The Eleven-Faced Goddess of Mercy of Kokoku, Ishimoto Yasuhiro Collection Exhibition

《金剛輪寺 十一面観音》1981,82年 Eleven Faced Goddess of Mercy, Kongorinj Temple ©Kochi Prefecture, Ishimoto Yasuhiro Photo Center

Shiga prefecture, known as Omi province through the early modern period, is next door to Nara and Kyoto, Japan’s ancient capitals. Located where people were moving about extensively and trade flourished, the area developed not only through land transport but also water transport on Lake Biwa. Moreover, the western side of Lake Biwa (Kosei) is territory of great religious significance, for there are located the Hira Mountains, which include Mount Hiei, where Enryakuji Temple, a Tendai Buddhist temple, was founded by Dengyo Daishi Saicho in the eighth century.
In 1981, Ishimoto Yasuhiro suddenly received a proposal for a new project: to photograph the Eleven-Faced Goddess of Mercy images in several temples in Shiga and hold an exhibition timed to coincide with the summer and fall tournaments of the National Sports Festival of Japan, which were being held in Shiga that year.

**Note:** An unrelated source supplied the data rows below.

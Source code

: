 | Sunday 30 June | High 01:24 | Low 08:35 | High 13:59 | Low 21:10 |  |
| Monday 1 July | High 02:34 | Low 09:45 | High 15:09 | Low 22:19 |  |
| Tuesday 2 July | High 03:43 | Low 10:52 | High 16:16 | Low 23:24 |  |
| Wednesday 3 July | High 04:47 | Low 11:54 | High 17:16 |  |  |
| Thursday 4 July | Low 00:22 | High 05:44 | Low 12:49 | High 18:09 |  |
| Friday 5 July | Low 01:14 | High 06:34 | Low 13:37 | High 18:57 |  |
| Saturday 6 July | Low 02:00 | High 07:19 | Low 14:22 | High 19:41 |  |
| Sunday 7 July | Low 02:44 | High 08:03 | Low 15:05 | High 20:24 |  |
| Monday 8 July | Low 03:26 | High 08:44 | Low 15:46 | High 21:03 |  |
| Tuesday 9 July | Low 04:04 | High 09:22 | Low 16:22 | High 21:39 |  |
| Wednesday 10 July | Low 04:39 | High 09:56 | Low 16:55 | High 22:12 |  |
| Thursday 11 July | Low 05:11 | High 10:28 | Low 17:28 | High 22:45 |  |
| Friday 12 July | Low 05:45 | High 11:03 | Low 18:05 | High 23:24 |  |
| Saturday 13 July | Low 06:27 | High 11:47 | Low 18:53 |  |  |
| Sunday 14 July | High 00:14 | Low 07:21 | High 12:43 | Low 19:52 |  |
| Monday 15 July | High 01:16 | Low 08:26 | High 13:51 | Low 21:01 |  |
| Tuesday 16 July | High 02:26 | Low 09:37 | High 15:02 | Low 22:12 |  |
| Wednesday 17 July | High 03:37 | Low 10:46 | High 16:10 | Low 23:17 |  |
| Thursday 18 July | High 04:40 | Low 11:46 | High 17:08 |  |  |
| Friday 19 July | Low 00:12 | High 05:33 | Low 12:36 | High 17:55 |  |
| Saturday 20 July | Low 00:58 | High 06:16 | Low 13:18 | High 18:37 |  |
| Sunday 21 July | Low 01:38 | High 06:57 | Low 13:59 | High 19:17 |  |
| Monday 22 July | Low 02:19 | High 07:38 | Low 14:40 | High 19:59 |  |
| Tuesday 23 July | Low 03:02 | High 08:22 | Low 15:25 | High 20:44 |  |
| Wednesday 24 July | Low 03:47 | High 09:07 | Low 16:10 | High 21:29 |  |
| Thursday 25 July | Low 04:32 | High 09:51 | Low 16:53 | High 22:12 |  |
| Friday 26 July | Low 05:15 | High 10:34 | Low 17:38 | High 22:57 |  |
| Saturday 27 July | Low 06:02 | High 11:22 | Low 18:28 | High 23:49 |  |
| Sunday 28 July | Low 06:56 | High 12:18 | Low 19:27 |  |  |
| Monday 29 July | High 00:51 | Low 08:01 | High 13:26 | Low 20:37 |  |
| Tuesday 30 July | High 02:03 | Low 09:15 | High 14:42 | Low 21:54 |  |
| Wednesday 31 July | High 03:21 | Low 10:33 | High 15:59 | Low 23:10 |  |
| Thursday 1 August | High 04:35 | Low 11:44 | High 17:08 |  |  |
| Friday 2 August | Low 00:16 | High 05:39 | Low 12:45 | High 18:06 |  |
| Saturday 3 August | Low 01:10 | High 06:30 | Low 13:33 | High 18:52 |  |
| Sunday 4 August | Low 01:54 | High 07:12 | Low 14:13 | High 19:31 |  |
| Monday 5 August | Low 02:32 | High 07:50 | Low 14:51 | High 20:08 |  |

With only a limited period of time until the tournaments were to begin, Ishimoto’s schedule would be quite tight. But since many of Eleven-Faced Goddess of Mercy images in question were not usually on public view and opportunities to photograph them were rare, Ishimoto willingly agreed to take part. That said, it was his custom to make thorough preparations before shooting, and this project would also require making detours around Lake Biwa to reach the temples scattered throughout the prefecture. Getting himself and his equipment from one location to the next was nerve wracking.

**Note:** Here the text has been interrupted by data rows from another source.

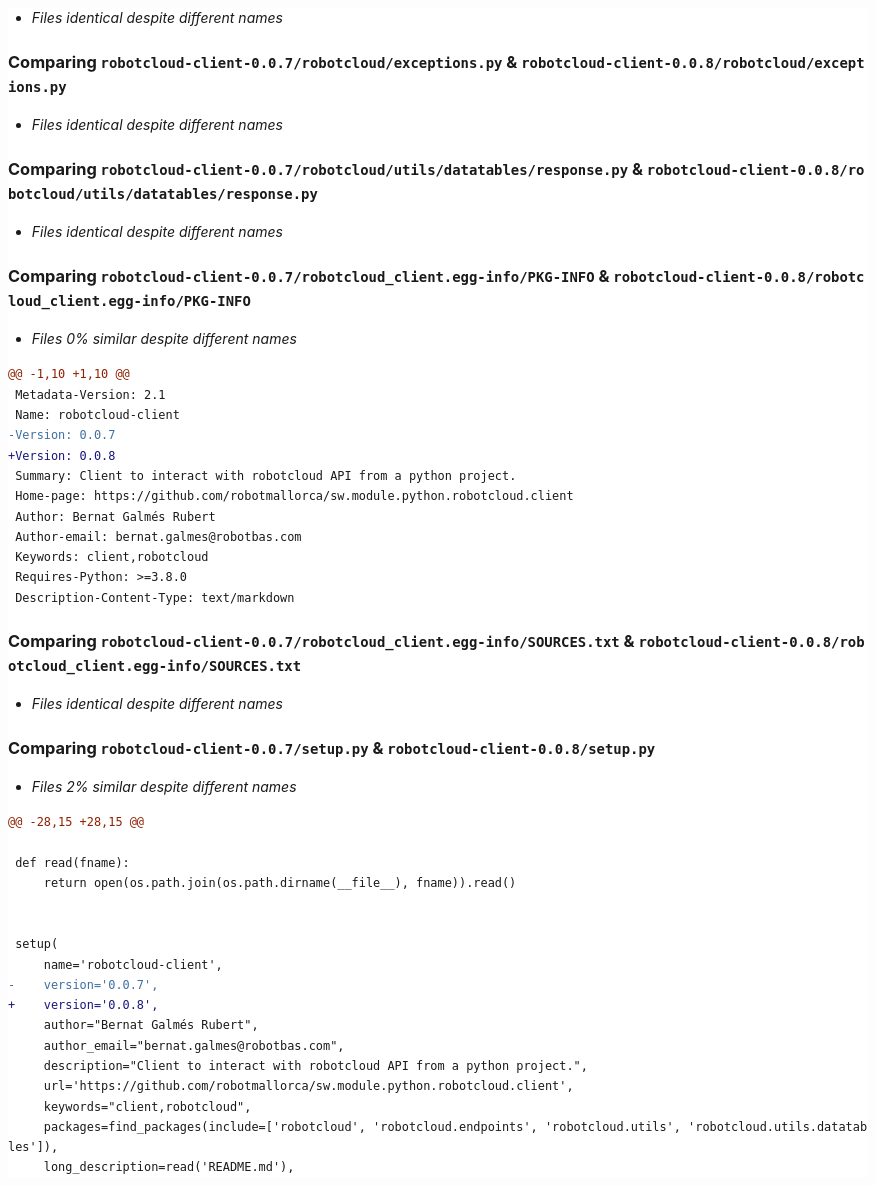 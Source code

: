  * *Files identical despite different names*

### Comparing `robotcloud-client-0.0.7/robotcloud/exceptions.py` & `robotcloud-client-0.0.8/robotcloud/exceptions.py`

 * *Files identical despite different names*

### Comparing `robotcloud-client-0.0.7/robotcloud/utils/datatables/response.py` & `robotcloud-client-0.0.8/robotcloud/utils/datatables/response.py`

 * *Files identical despite different names*

### Comparing `robotcloud-client-0.0.7/robotcloud_client.egg-info/PKG-INFO` & `robotcloud-client-0.0.8/robotcloud_client.egg-info/PKG-INFO`

 * *Files 0% similar despite different names*

```diff
@@ -1,10 +1,10 @@
 Metadata-Version: 2.1
 Name: robotcloud-client
-Version: 0.0.7
+Version: 0.0.8
 Summary: Client to interact with robotcloud API from a python project.
 Home-page: https://github.com/robotmallorca/sw.module.python.robotcloud.client
 Author: Bernat Galmés Rubert
 Author-email: bernat.galmes@robotbas.com
 Keywords: client,robotcloud
 Requires-Python: >=3.8.0
 Description-Content-Type: text/markdown
```

### Comparing `robotcloud-client-0.0.7/robotcloud_client.egg-info/SOURCES.txt` & `robotcloud-client-0.0.8/robotcloud_client.egg-info/SOURCES.txt`

 * *Files identical despite different names*

### Comparing `robotcloud-client-0.0.7/setup.py` & `robotcloud-client-0.0.8/setup.py`

 * *Files 2% similar despite different names*

```diff
@@ -28,15 +28,15 @@
 
 def read(fname):
     return open(os.path.join(os.path.dirname(__file__), fname)).read()
 
 
 setup(
     name='robotcloud-client',
-    version='0.0.7',
+    version='0.0.8',
     author="Bernat Galmés Rubert",
     author_email="bernat.galmes@robotbas.com",
     description="Client to interact with robotcloud API from a python project.",
     url='https://github.com/robotmallorca/sw.module.python.robotcloud.client',
     keywords="client,robotcloud",
     packages=find_packages(include=['robotcloud', 'robotcloud.endpoints', 'robotcloud.utils', 'robotcloud.utils.datatables']),
     long_description=read('README.md'),
```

Ishimoto was intermittently photographing Buddhist art in the 1970s. In 1973, in photographing the Mandalas of Two Worlds at Toji Temple, he discovered what he termed the eros that pervades the view of life presented in those mandalas. Around 1977, while photographing groups of stone Buddhas in the Kunisaki Peninsula, Oita prefecture, he sought the essence of the Japanese people in the culture and customs handed down in unbroken succession in that region. Then in photographing the Eleven-Faced Goddess of Mercy, he saw for himself the images of Goddess of Mercy, reverently enshrined in halls of Buddhist temples, standing as though shoulder to shoulder with the local people. He realized, he has said, his own deep faith in the Buddha, which he had been on the verge of forgetting.
This exhibition presents the original color prints of Ishimoto’s photographs of Eleven-Faced Eleven-Faced Goddess of Mercy images at eleven temples.